Even before development, we had commitments from customers willing to pay for a supply chain platform.

You say you have the most comprehensive product on the market and, at the same time, a ‘super simple ordering app.’ How do these two things go together? More features usually mean more complexity.

Our approach is product discovery. The customer doesn’t need to see or understand the entire product right away. They discover more features over time. It’s like an iPhone—you don’t see everything at once.

In principle, we have two levels of detail. The first level is very simple and user-friendly. The second level provides access to more advanced features, which are only needed occasionally or at a later stage.


A great product hides features from you until you actually need them.

You’re active in ten countries. What were the biggest challenges?

In Europe, you face different languages and cultural differences. In Germany, customers expect data and facts, while in England, they prefer a story with polite introductions. It’s not just about translation but also about adapting communication styles. That means you need people who truly understand the language and culture. And you won’t find all of them in Vienna. You need local teams, which is why many startups with traditional office models struggle to expand across Europe early on.


How do you manage your Europe-wide team from Vienna?

We built our team remotely from day one. That makes it easier compared to companies trying to introduce remote work later. What works well for us is that each team meets in person once per quarter, and the entire company gathers physically twice a year.
Another key aspect is that I’m obsessively focused on focus.

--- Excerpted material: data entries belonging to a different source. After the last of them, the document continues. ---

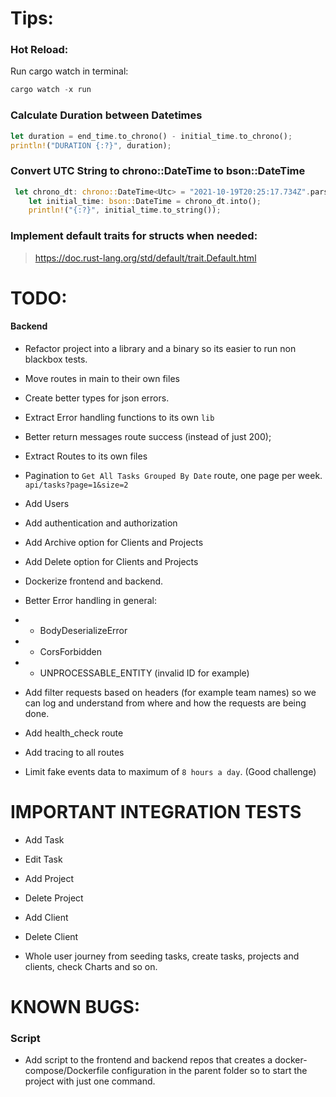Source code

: # Tips:

### Hot Reload:

Run cargo watch in terminal:

```rs
cargo watch -x run
```

### Calculate Duration between Datetimes

```rs
let duration = end_time.to_chrono() - initial_time.to_chrono();
println!("DURATION {:?}", duration);
```

### Convert UTC String to chrono::DateTime<Utc> to bson::DateTime

```rs
 let chrono_dt: chrono::DateTime<Utc> = "2021-10-19T20:25:17.734Z".parse().unwrap();
    let initial_time: bson::DateTime = chrono_dt.into();
    println!("{:?}", initial_time.to_string());
```

### Implement default traits for structs when needed:

> https://doc.rust-lang.org/std/default/trait.Default.html

# TODO:

#### Backend

- Refactor project into a library and a binary so its easier to run non blackbox tests.

- Move routes in main to their own files
- Create better types for json errors.
- Extract Error handling functions to its own `lib`
- Better return messages route success (instead of just 200);
- Extract Routes to its own files
- Pagination to `Get All Tasks Grouped By Date` route, one page per week. `api/tasks?page=1&size=2`
- Add Users
- Add authentication and authorization
- Add Archive option for Clients and Projects
- Add Delete option for Clients and Projects
- Dockerize frontend and backend.
- Better Error handling in general:
- - BodyDeserializeError
- - CorsForbidden
- - UNPROCESSABLE_ENTITY (invalid ID for example)

- Add filter requests based on headers (for example team names) so we can log and understand from where and how the requests are being done.
- Add health_check route
- Add tracing to all routes

- Limit fake events data to maximum of `8 hours a day`. (Good challenge)

# IMPORTANT INTEGRATION TESTS

- Add Task
- Edit Task
- Add Project
- Delete Project
- Add Client
- Delete Client

- Whole user journey from seeding tasks, create tasks, projects and clients, check Charts and so on.

# KNOWN BUGS:

### Script

- Add script to the frontend and backend repos that creates a docker-compose/Dockerfile configuration in the parent folder so to start the project with just one command.
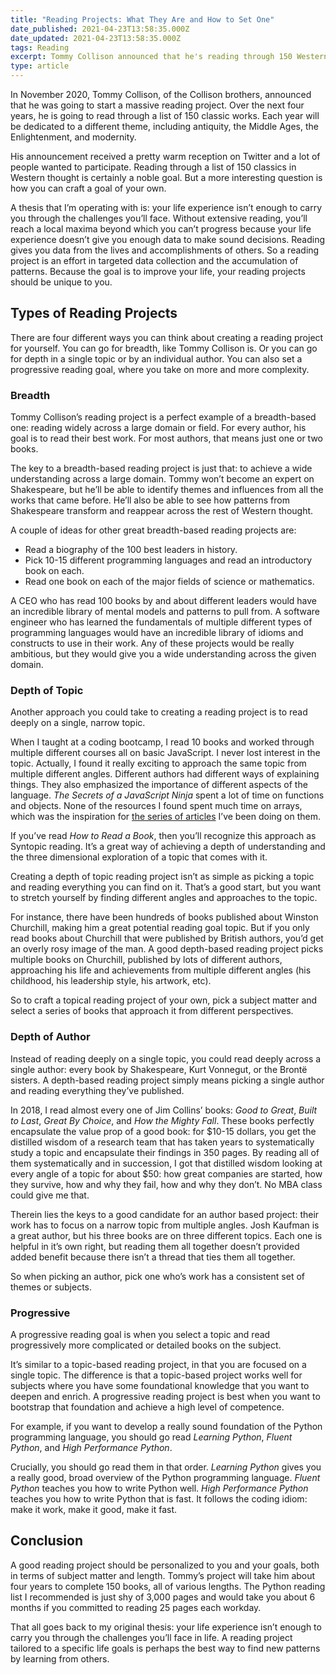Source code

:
 ```yaml
---
title: "Reading Projects: What They Are and How to Set One"
date_published: 2021-04-23T13:58:35.000Z
date_updated: 2021-04-23T13:58:35.000Z
tags: Reading
excerpt: Tommy Collison announced that he's reading through 150 Western classics over the next four years. What are reading projects and how can they help you achieve your goals?
type: article
---
```


In November 2020, Tommy Collison, of the Collison brothers, announced that he was going to start a massive reading project. Over the next four years, he is going to read through a list of 150 classic works. Each year will be dedicated to a different theme, including antiquity, the Middle Ages, the Enlightenment, and modernity.

His announcement received a pretty warm reception on Twitter and a lot of people wanted to participate. Reading through a list of 150 classics in Western thought is certainly a noble goal. But a more interesting question is how you can craft a goal of your own.

A thesis that I’m operating with is: your life experience isn’t enough to carry you through the challenges you’ll face. Without extensive reading, you’ll reach a local maxima beyond which you can’t progress because your life experience doesn’t give you enough data to make sound decisions. Reading gives you data from the lives and accomplishments of others. So a reading project is an effort in targeted data collection and the accumulation of patterns. Because the goal is to improve your life, your reading projects should be unique to you.

## Types of Reading Projects

There are four different ways you can think about creating a reading project for yourself. You can go for breadth, like Tommy Collison is. Or you can go for depth in a single topic or by an individual author. You can also set a progressive reading goal, where you take on more and more complexity.

### Breadth

Tommy Collison’s reading project is a perfect example of a breadth-based one: reading widely across a large domain or field. For every author, his goal is to read their best work. For most authors, that means just one or two books.

The key to a breadth-based reading project is just that: to achieve a wide understanding across a large domain. Tommy won’t become an expert on Shakespeare, but he’ll be able to identify themes and influences from all the works that came before. He’ll also be able to see how patterns from Shakespeare transform and reappear across the rest of Western thought.

A couple of ideas for other great breadth-based reading projects are:

- Read a biography of the 100 best leaders in history.
- Pick 10-15 different programming languages and read an introductory book on each.
- Read one book on each of the major fields of science or mathematics.

A CEO who has read 100 books by and about different leaders would have an incredible library of mental models and patterns to pull from. A software engineer who has learned the fundamentals of multiple different types of programming languages would have an incredible library of idioms and constructs to use in their work. Any of these projects would be really ambitious, but they would give you a wide understanding across the given domain.

### Depth of Topic

Another approach you could take to creating a reading project is to read deeply on a single, narrow topic.

When I taught at a coding bootcamp, I read 10 books and worked through multiple different courses all on basic JavaScript. I never lost interest in the topic. Actually, I found it really exciting to approach the same topic from multiple different angles. Different authors had different ways of explaining things. They also emphasized the importance of different aspects of the language. *The Secrets of a JavaScript Ninja* spent a lot of time on functions and objects. None of the resources I found spent much time on arrays, which was the inspiration for [the series of articles](https://zkf.io/tag/javascript/) I’ve been doing on them.

If you’ve read *How to Read a Book*, then you’ll recognize this approach as Syntopic reading. It’s a great way of achieving a depth of understanding and the three dimensional exploration of a topic that comes with it.

Creating a depth of topic reading project isn’t as simple as picking a topic and reading everything you can find on it. That’s a good start, but you want to stretch yourself by finding different angles and approaches to the topic.

For instance, there have been hundreds of books published about Winston Churchill, making him a great potential reading goal topic. But if you only read books about Churchill that were published by British authors, you’d get an overly rosy image of the man. A good depth-based reading project picks multiple books on Churchill, published by lots of different authors, approaching his life and achievements from multiple different angles (his childhood, his leadership style, his artwork, etc).

So to craft a topical reading project of your own, pick a subject matter and select a series of books that approach it from different perspectives.

### Depth of Author

Instead of reading deeply on a single topic, you could read deeply across a single author: every book by Shakespeare, Kurt Vonnegut, or the Brontë sisters. A depth-based reading project simply means picking a single author and reading everything they’ve published.

In 2018, I read almost every one of Jim Collins’ books: *Good to Great*, *Built to Last*, *Great By Choice*, and *How the Mighty Fall*. These books perfectly encapsulate the value prop of a good book: for $10-15 dollars, you get the distilled wisdom of a research team that has taken years to systematically study a topic and encapsulate their findings in 350 pages. By reading all of them systematically and in succession, I got that distilled wisdom looking at every angle of a topic for about $50: how great companies are started, how they survive, how and why they fail, how and why they don’t. No MBA class could give me that.

Therein lies the keys to a good candidate for an author based project: their work has to focus on a narrow topic from multiple angles. Josh Kaufman is a great author, but his three books are on three different topics. Each one is helpful in it’s own right, but reading them all together doesn’t provided added benefit because there isn’t a thread that ties them all together.

So when picking an author, pick one who’s work has a consistent set of themes or subjects.

### Progressive

A progressive reading goal is when you select a topic and read progressively more complicated or detailed books on the subject.

It’s similar to a topic-based reading project, in that you are focused on a single topic. The difference is that a topic-based project works well for subjects where you have some foundational knowledge that you want to deepen and enrich. A progressive reading project is best when you want to bootstrap that foundation and achieve a high level of competence.

For example, if you want to develop a really sound foundation of the Python programming language, you should go read *Learning Python*, *Fluent Python*, and *High Performance Python*.

Crucially, you should go read them in that order. *Learning Python* gives you a really good, broad overview of the Python programming language. *Fluent Python* teaches you how to write Python well. *High Performance Python* teaches you how to write Python that is fast. It follows the coding idiom: make it work, make it good, make it fast.

## Conclusion

A good reading project should be personalized to you and your goals, both in terms of subject matter and length. Tommy’s project will take him about four years to complete 150 books, all of various lengths. The Python reading list I recommended is just shy of 3,000 pages and would take you about 6 months if you committed to reading 25 pages each workday.

That all goes back to my original thesis: your life experience isn’t enough to carry you through the challenges you’ll face in life. A reading project tailored to a specific life goals is perhaps the best way to find new patterns by learning from others.
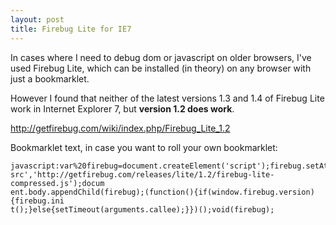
 ```yaml
---
layout: post
title: Firebug Lite for IE7
---
```


In cases where I need to debug dom or javascript on older browsers, I've used
Firebug Lite, which can be installed (in theory) on any browser with just a
bookmarklet.

However I found that neither of the latest versions 1.3 and 1.4 of Firebug
Lite work in Internet Explorer 7, but **version 1.2 does work**.

http://getfirebug.com/wiki/index.php/Firebug_Lite_1.2

Bookmarklet text, in case you want to roll your own bookmarklet:

    javascript:var%20firebug=document.createElement('script');firebug.setAttribute('
    src','http://getfirebug.com/releases/lite/1.2/firebug-lite-compressed.js');docum
    ent.body.appendChild(firebug);(function(){if(window.firebug.version){firebug.ini
    t();}else{setTimeout(arguments.callee);}})();void(firebug);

Obsessively focused on focus?

That means minimizing meetings, Slack messages, and emails so that everyone can concentrate on their core tasks and be productive. In many companies, people get to Friday and wonder where their time went. Often, it’s a matter of company culture.


How do you ensure focus within your team?

You have to distinguish between creative workers and managers. You may know Paul Graham’s famous 2009 essay from Y Combinator about the “Maker vs. Manager Schedule.”
As a maker, you just want to program and stay in your flow without interruptions. As a manager, it’s fine to work in smaller time blocks and attend multiple meetings.
The mistake is forcing someone with a maker schedule—like a developer—into a manager schedule, such as product planning. Keeping these two work styles separate is crucial for maintaining focus. Distinguishing between maker and manager schedules is essential for maintaining focus.


You say you are having a good run. Looking back, what’s your biggest learning?

In hindsight, I should have been more impatient at times—setting shorter deadlines and pushing for faster execution. If you say, "I want to accomplish this in three months," ask yourself if it can be done in four weeks. In my experience, it usually can.


Achieve more in less time? The trick is to give yourself less time and ask, "Can we do this in half the time?"

Do you have a final tip for other SaaS startups?


As a SaaS company, never customize for individual clients. The moment you start tailoring features for specific customers, you’re in trouble. You have to resist that temptation.


Fascinating insights—thank you, Stefan! Wishing you continued success on your run!